───── RECORDS FOR THE EXERCISE ─────
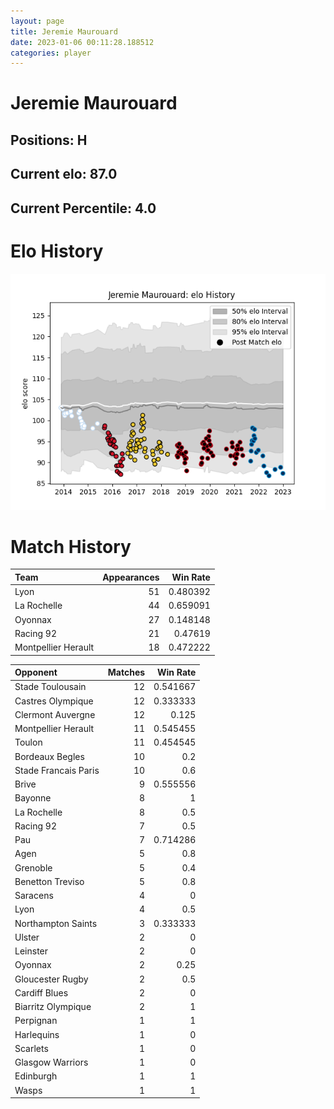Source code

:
 ```yaml
---  
layout: page  
title: Jeremie Maurouard  
date: 2023-01-06 00:11:28.188512  
categories: player  
---
```

# Jeremie Maurouard

## Positions: H

## Current elo: 87.0

## Current Percentile: 4.0

# Elo History


![elo history](history_JeremieMaurouard.png)
# Match History


| Team                |   Appearances |   Win Rate |
|:--------------------|--------------:|-----------:|
| Lyon                |            51 |   0.480392 |
| La Rochelle         |            44 |   0.659091 |
| Oyonnax             |            27 |   0.148148 |
| Racing 92           |            21 |   0.47619  |
| Montpellier Herault |            18 |   0.472222 |

| Opponent             |   Matches |   Win Rate |
|:---------------------|----------:|-----------:|
| Stade Toulousain     |        12 |   0.541667 |
| Castres Olympique    |        12 |   0.333333 |
| Clermont Auvergne    |        12 |   0.125    |
| Montpellier Herault  |        11 |   0.545455 |
| Toulon               |        11 |   0.454545 |
| Bordeaux Begles      |        10 |   0.2      |
| Stade Francais Paris |        10 |   0.6      |
| Brive                |         9 |   0.555556 |
| Bayonne              |         8 |   1        |
| La Rochelle          |         8 |   0.5      |
| Racing 92            |         7 |   0.5      |
| Pau                  |         7 |   0.714286 |
| Agen                 |         5 |   0.8      |
| Grenoble             |         5 |   0.4      |
| Benetton Treviso     |         5 |   0.8      |
| Saracens             |         4 |   0        |
| Lyon                 |         4 |   0.5      |
| Northampton Saints   |         3 |   0.333333 |
| Ulster               |         2 |   0        |
| Leinster             |         2 |   0        |
| Oyonnax              |         2 |   0.25     |
| Gloucester Rugby     |         2 |   0.5      |
| Cardiff Blues        |         2 |   0        |
| Biarritz Olympique   |         2 |   1        |
| Perpignan            |         1 |   1        |
| Harlequins           |         1 |   0        |
| Scarlets             |         1 |   0        |
| Glasgow Warriors     |         1 |   0        |
| Edinburgh            |         1 |   1        |
| Wasps                |         1 |   1        |
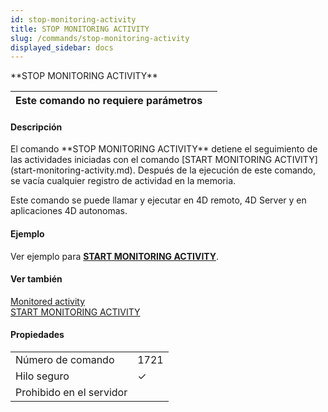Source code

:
 ```yaml
---
id: stop-monitoring-activity
title: STOP MONITORING ACTIVITY
slug: /commands/stop-monitoring-activity
displayed_sidebar: docs
---
```


<!--REF #_command_.STOP MONITORING ACTIVITY.Syntax-->**STOP MONITORING ACTIVITY**<!-- END REF-->
<!--REF #_command_.STOP MONITORING ACTIVITY.Params-->
| Este comando no requiere parámetros |  |
| --- | --- |

<!-- END REF-->

#### Descripción 

<!--REF #_command_.STOP MONITORING ACTIVITY.Summary-->El comando **STOP MONITORING ACTIVITY** detiene el seguimiento de las actividades iniciadas con el comando [START MONITORING ACTIVITY](start-monitoring-activity.md).<!-- END REF--> Después de la ejecución de este comando, se vacía cualquier registro de actividad en la memoria.

Este comando se puede llamar y ejecutar en 4D remoto, 4D Server y en aplicaciones 4D autonomas.

#### Ejemplo 

Ver ejemplo para **[START MONITORING ACTIVITY](start-monitoring-activity.md)**.

#### Ver también 

[Monitored activity](monitored-activity.md)  
[START MONITORING ACTIVITY](start-monitoring-activity.md)  

#### Propiedades
|  |  |
| --- | --- |
| Número de comando | 1721 |
| Hilo seguro | &check; |
| Prohibido en el servidor ||


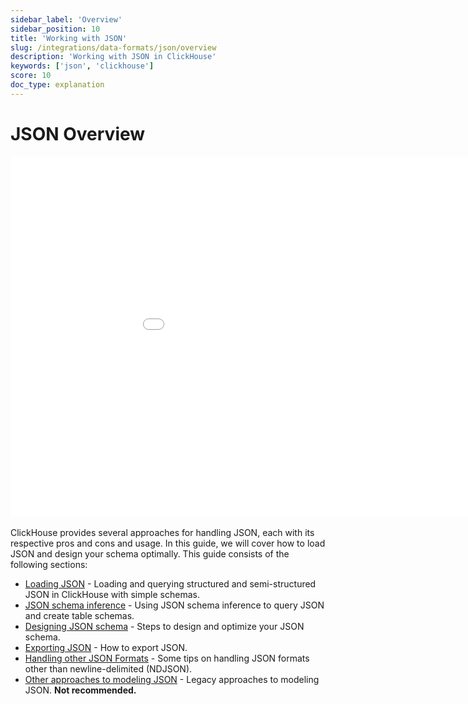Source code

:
 ```yaml
---
sidebar_label: 'Overview'
sidebar_position: 10
title: 'Working with JSON'
slug: /integrations/data-formats/json/overview
description: 'Working with JSON in ClickHouse'
keywords: ['json', 'clickhouse']
score: 10
doc_type: explanation
---
```


# JSON Overview

<div style={{width:'1024px', height: '576px'}}>
  <iframe src="//www.youtube.com/embed/gCg5ISOujtc"
    width="1024"
    height="576"
    frameborder="0"
    allow="autoplay;
    fullscreen;
    picture-in-picture"
    allowfullscreen>
  </iframe>
</div>

<br/>
ClickHouse provides several approaches for handling JSON, each with its respective pros and cons and usage. In this guide, we will cover how to load JSON and design your schema optimally. This guide consists of the following sections:

- [Loading JSON](/integrations/data-formats/json/loading) - Loading and querying structured and semi-structured JSON in ClickHouse with simple schemas.
- [JSON schema inference](/integrations/data-formats/json/inference) - Using JSON schema inference to query JSON and create table schemas.
- [Designing JSON schema](/integrations/data-formats/json/schema) - Steps to design and optimize your JSON schema.
- [Exporting JSON](/integrations/data-formats/json/exporting) - How to export JSON.
- [Handling other JSON Formats](/integrations/data-formats/json/other-formats) - Some tips on handling JSON formats other than newline-delimited (NDJSON).
- [Other approaches to modeling JSON](/integrations/data-formats/json/other-approaches) - Legacy approaches to modeling JSON. **Not recommended.**

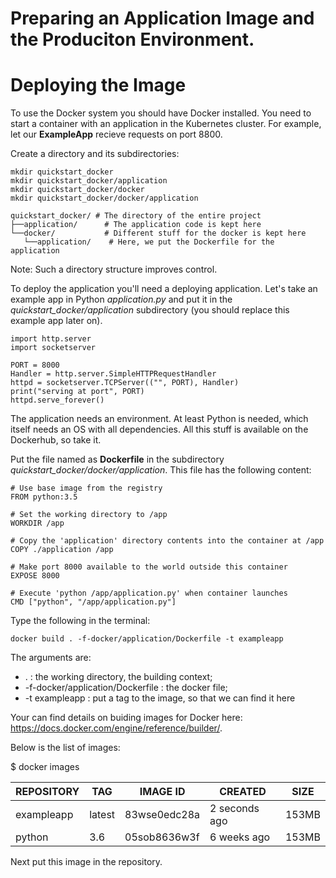 # Preparing an Application Image and the Produciton Environment.
# Deploying the Image



To use the Docker system you should have Docker installed. 
You need to start a container with an application in the Kubernetes cluster. For example, let our **ExampleApp** recieve requests on port 8800.

Create a directory and its subdirectories:

```
mkdir quickstart_docker
mkdir quickstart_docker/application
mkdir quickstart_docker/docker
mkdir quickstart_docker/docker/application
```

```
quickstart_docker/ # The directory of the entire project
├──application/      # The application code is kept here
└──docker/           # Different stuff for the docker is kept here
   └──application/    # Here, we put the Dockerfile for the application
```
   
Note:
Such a directory structure improves control.

To deploy the application you'll need a deploying application. Let's take an example app in Python *application.py* and put it in the *quickstart_docker/application* subdirectory (you should replace this example app later on).

```
import http.server
import socketserver

PORT = 8000
Handler = http.server.SimpleHTTPRequestHandler
httpd = socketserver.TCPServer(("", PORT), Handler)
print("serving at port", PORT)
httpd.serve_forever()
```

The application needs an environment. At least Python is needed, which itself needs an OS with all dependencies. All this stuff is available on the Dockerhub, so take it.

Put the file named as **Dockerfile** in the subdirectory *quickstart_docker/docker/application*. This file has the following content: 

```
# Use base image from the registry
FROM python:3.5

# Set the working directory to /app
WORKDIR /app

# Copy the 'application' directory contents into the container at /app
COPY ./application /app

# Make port 8000 available to the world outside this container
EXPOSE 8000

# Execute 'python /app/application.py' when container launches
CMD ["python", "/app/application.py"]
```

Type the following in the terminal:
```
docker build . -f-docker/application/Dockerfile -t exampleapp
```
The arguments are:
- . : the working directory, the building context;
- -f-docker/application/Dockerfile : the docker file; 
- -t exampleapp : put a tag to the image, so that we can find it here

Your can find details on buiding images for Docker here:
https://docs.docker.com/engine/reference/builder/.

Below is the list of images:

$ docker images

| REPOSITORY |           TAG |           IMAGE ID |           CREATED |            SIZE |
| ---------- | ------------- | ------------------ | ----------------- | --------------- |
| exampleapp |           latest |        83wse0edc28a |       2 seconds ago |      153MB |
| python |               3.6 |           05sob8636w3f |       6 weeks ago |        153MB |

Next put this image in the repository.
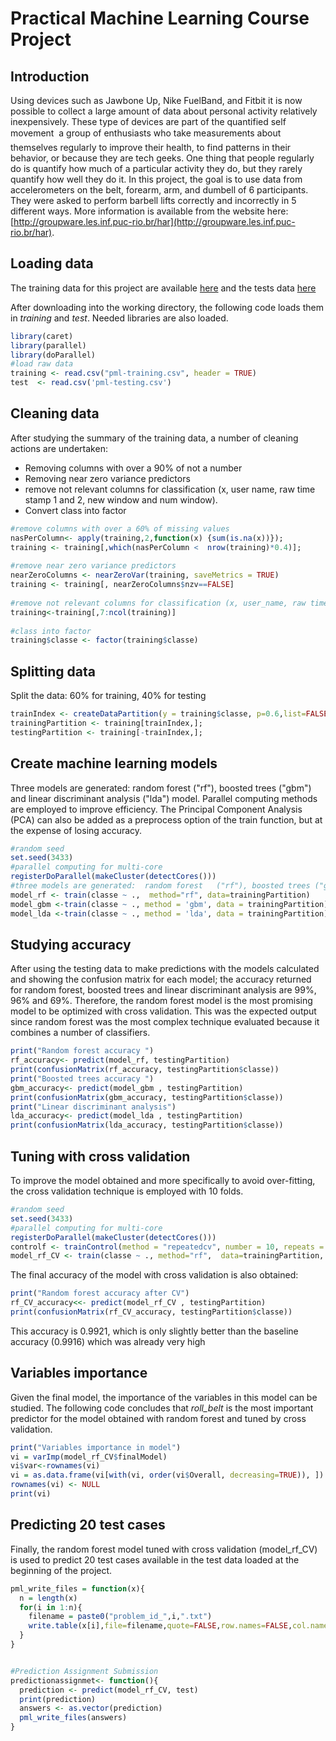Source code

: Practical Machine Learning Course Project
========================================================

Introduction
-------------------------------
Using devices such as Jawbone Up, Nike FuelBand, and Fitbit it is now possible to collect a large amount of data about personal activity relatively inexpensively. These type of devices are part of the quantified self movement  a group of enthusiasts who take measurements about themselves regularly to improve their health, to find patterns in their behavior, or because they are tech geeks. One thing that people regularly do is quantify how much of a particular activity they do, but they rarely quantify how well they do it. In this project, the goal is  to use data from accelerometers on the belt, forearm, arm, and dumbell of 6 participants. They were asked to perform barbell lifts correctly and incorrectly in 5 different ways. More information is available from the website here:  [http://groupware.les.inf.puc-rio.br/har](http://groupware.les.inf.puc-rio.br/har).


Loading data
-------------------------------


The training data for this project are available   [here](https://d396qusza40orc.cloudfront.net/predmachlearn/pml-training.csv) and the tests data [here](https://d396qusza40orc.cloudfront.net/predmachlearn/pml-testing.csv) 

After downloading into the working directory, the following code loads them in *training* and *test*. Needed libraries are also loaded.


```r
library(caret)
library(parallel)
library(doParallel)
#load raw data
training <- read.csv("pml-training.csv", header = TRUE)
test  <- read.csv('pml-testing.csv')
```



Cleaning data 
-------------------------------
After studying the summary of the training data, a number of cleaning actions are undertaken:
- Removing columns with over a 90% of not a number
- Removing near zero variance predictors
- remove not relevant columns for classification (x, user name, raw time stamp 1 and 2, new window and num window).
- Convert class into factor


```r
#remove columns with over a 60% of missing values
nasPerColumn<- apply(training,2,function(x) {sum(is.na(x))});
training <- training[,which(nasPerColumn <  nrow(training)*0.4)];  
  
#remove near zero variance predictors
nearZeroColumns <- nearZeroVar(training, saveMetrics = TRUE)
training <- training[, nearZeroColumns$nzv==FALSE]
  
#remove not relevant columns for classification (x, user_name, raw time stamp 1  and 2, "new_window" and "num_window")
training<-training[,7:ncol(training)]
  
#class into factor
training$classe <- factor(training$classe)
```


Splitting data
-------------------------------
Split the data: 60% for training, 40% for testing


```r
trainIndex <- createDataPartition(y = training$classe, p=0.6,list=FALSE);
trainingPartition <- training[trainIndex,];
testingPartition <- training[-trainIndex,];
```

Create machine learning models
-------------------------------
Three models are generated:  random forest ("rf"), boosted trees ("gbm") and linear discriminant analysis ("lda") model. Parallel computing methods are employed to improve efficiency. The Principal Component Analysis (PCA) can also be added as a preprocess option of the train function, but at the expense of losing accuracy.


```r
#random seed
set.seed(3433)
#parallel computing for multi-core
registerDoParallel(makeCluster(detectCores()))
#three models are generated:  random forest   ("rf"), boosted trees ("gbm") and linear discriminant analysis ("lda") model   
model_rf <- train(classe ~ .,  method="rf", data=trainingPartition)    
model_gbm <-train(classe ~ ., method = 'gbm', data = trainingPartition)
model_lda <-train(classe ~ ., method = 'lda', data = trainingPartition) 
```


Studying accuracy
-------------------------------
After using the testing data to make predictions with the models calculated and showing the confusion matrix for each model; the accuracy returned for random forest, boosted trees and linear discriminant analysis are 99%, 96% and 69\%. Therefore, the random forest model is the most promising model to be optimized with cross validation.  This was the expected output since random forest was the most complex technique evaluated because it combines a number of classifiers. 


```r
print("Random forest accuracy ")
rf_accuracy<- predict(model_rf, testingPartition)
print(confusionMatrix(rf_accuracy, testingPartition$classe))
print("Boosted trees accuracy ")
gbm_accuracy<- predict(model_gbm , testingPartition)
print(confusionMatrix(gbm_accuracy, testingPartition$classe))
print("Linear discriminant analysis")
lda_accuracy<- predict(model_lda , testingPartition)
print(confusionMatrix(lda_accuracy, testingPartition$classe))
```

Tuning with cross validation
-------------------------------
To improve the model obtained and more specifically to avoid over-fitting, the cross validation technique is employed with 10 folds.


```r
#random seed
set.seed(3433)
#parallel computing for multi-core
registerDoParallel(makeCluster(detectCores()))  
controlf <- trainControl(method = "repeatedcv", number = 10, repeats = 10)
model_rf_CV <- train(classe ~ ., method="rf",  data=trainingPartition, trControl = controlf)
```



The final accuracy of the model with cross validation is also obtained:


```r
print("Random forest accuracy after CV")
rf_CV_accuracy<<- predict(model_rf_CV , testingPartition)
print(confusionMatrix(rf_CV_accuracy, testingPartition$classe))
```

This accuracy is 0.9921, which is only slightly better than the baseline accuracy (0.9916) which was already very high 


Variables importance
-------------------------------
Given the final model, the importance of the variables in this model can be studied. The following code concludes that *roll_belt* is the most important predictor for the model obtained with random forest and tuned by cross validation.



```r
print("Variables importance in model")
vi = varImp(model_rf_CV$finalModel)
vi$var<-rownames(vi)
vi = as.data.frame(vi[with(vi, order(vi$Overall, decreasing=TRUE)), ])
rownames(vi) <- NULL
print(vi)
```



Predicting 20 test cases
-------------------------------
Finally, the random forest model tuned with cross validation (model_rf_CV) is used to predict  20 test cases available in the test data loaded at the beginning of the project.


```r
pml_write_files = function(x){
  n = length(x)
  for(i in 1:n){
    filename = paste0("problem_id_",i,".txt")
    write.table(x[i],file=filename,quote=FALSE,row.names=FALSE,col.names=FALSE)
  }
}


#Prediction Assignment Submission
predictionassignmet<- function(){
  prediction <- predict(model_rf_CV, test)
  print(prediction)
  answers <- as.vector(prediction)
  pml_write_files(answers)
}
```

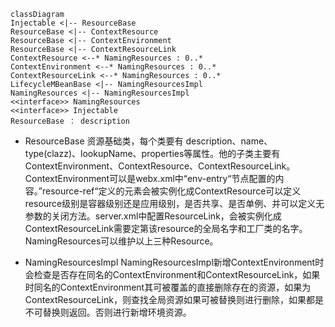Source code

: 
```mermaid
classDiagram
Injectable <|-- ResourceBase
ResourceBase <|-- ContextResource
ResourceBase <|-- ContextEnvironment
ResourceBase <|-- ContextResourceLink
ContextResource <--* NamingResources : 0..*
ContextEnvironment <--* NamingResources : 0..*
ContextResourceLink <--* NamingResources : 0..*
LifecycleMBeanBase <|-- NamingResourcesImpl
NamingResources <|-- NamingResourcesImpl
<<interface>> NamingResources
<<interface>> Injectable
ResourceBase ： description

```
+ ResourceBase
  资源基础类，每个类要有 description、name、type(clazz)、lookupName、properties等属性。他的子类主要有ContextEnvironment、ContextResource、ContextResourceLink。
  ContextEnvironment可以是webx.xml中“env-entry“节点配置的内容。”resource-ref“定义的元素会被实例化成ContextResource可以定义resource级别是容器级别还是应用级别，是否共享、是否单例、并可以定义无参数的关闭方法。server.xml中配置ResourceLink，会被实例化成ContextResourceLink需要定第该resource的全局名字和工厂类的名字。NamingResources可以维护以上三种Resource。
  
+  NamingResourcesImpl
  NamingResourcesImpl新增ContextEnvironment时会检查是否存在同名的ContextEnvironment和ContextResourceLink，如果时同名的ContextEnvironment其可被覆盖的直接删除存在的资源，如果为ContextResourceLink，则查找全局资源如果可被替换则进行删除，如果都是不可替换则返回。否则进行新增环境资源。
─────
■ TASK DETAILS
All that is wanted is the run of lines from the start of the material through the line that holds "# Elo History", retyped exactly, with no pictures.

■ FINAL ANSWER
Source code

:
 ```yaml
---  
layout: page  
title: Jeremie Maurouard  
date: 2023-01-06 00:11:28.188512  
categories: player  
---
```

# Jeremie Maurouard

## Positions: H

## Current elo: 87.0

## Current Percentile: 4.0

# Elo History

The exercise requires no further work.